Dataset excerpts

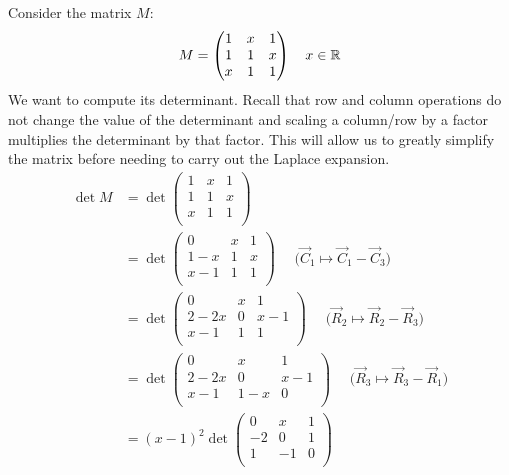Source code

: \documentclass[../main.tex]{subfiles}
\begin{document}
\begin{example}
  \label{determinantExample}
  Consider the matrix $M$:
  \[
    M = \begin{pmatrix}
    1 & x & 1 \\
    1 & 1 & x \\
    x & 1 & 1 \\
    \end{pmatrix}
    \quad x \in \R
  \]
  We want to compute its determinant.
  Recall that row and column operations do not change the value of the determinant and scaling a column/row by a factor multiplies the determinant by that factor.
  This will allow us to greatly simplify the matrix before needing to carry out the Laplace expansion.
  \begin{align*}
    \det M &= \det \begin{pmatrix}
    1 & x & 1 \\
    1 & 1 & x \\
    x & 1 & 1 \\
    \end{pmatrix}\\
    &= \det \begin{pmatrix}
    0 & x & 1 \\
    1-x & 1 & x \\
    x-1 & 1 & 1 \\
    \end{pmatrix} \quad\text{ ($\vec{C}_1 \mapsto \vec{C}_1 - \vec{C}_3$)}\\
    &= \det \begin{pmatrix}
    0 & x & 1 \\
    2-2x & 0 & x - 1 \\
    x-1 & 1 & 1 \\
    \end{pmatrix} \quad\text{ ($\vec{R}_2 \mapsto \vec{R}_2 - \vec{R}_3$)}\\
    &= \det \begin{pmatrix}
    0 & x & 1 \\
    2-2x & 0 & x - 1 \\
    x-1 & 1-x & 0 \\
    \end{pmatrix} \quad\text{ ($\vec{R}_3 \mapsto \vec{R}_3 - \vec{R}_1$)}\\
    &= (x - 1)^2\det \begin{pmatrix}
    0 & x & 1 \\
    -2 & 0 & 1 \\
    1 & -1 & 0 \\

\end{pmatrix}
\end{align*}
\end{example}
\end{document}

§ Task prompt
Each line of the entries above that contains "quad" is to be copied.

§ Your response
    \quad x \in \R
    \end{pmatrix} \quad\text{ ($\vec{C}_1 \mapsto \vec{C}_1 - \vec{C}_3$)}\\
    \end{pmatrix} \quad\text{ ($\vec{R}_2 \mapsto \vec{R}_2 - \vec{R}_3$)}\\
    \end{pmatrix} \quad\text{ ($\vec{R}_3 \mapsto \vec{R}_3 - \vec{R}_1$)}\\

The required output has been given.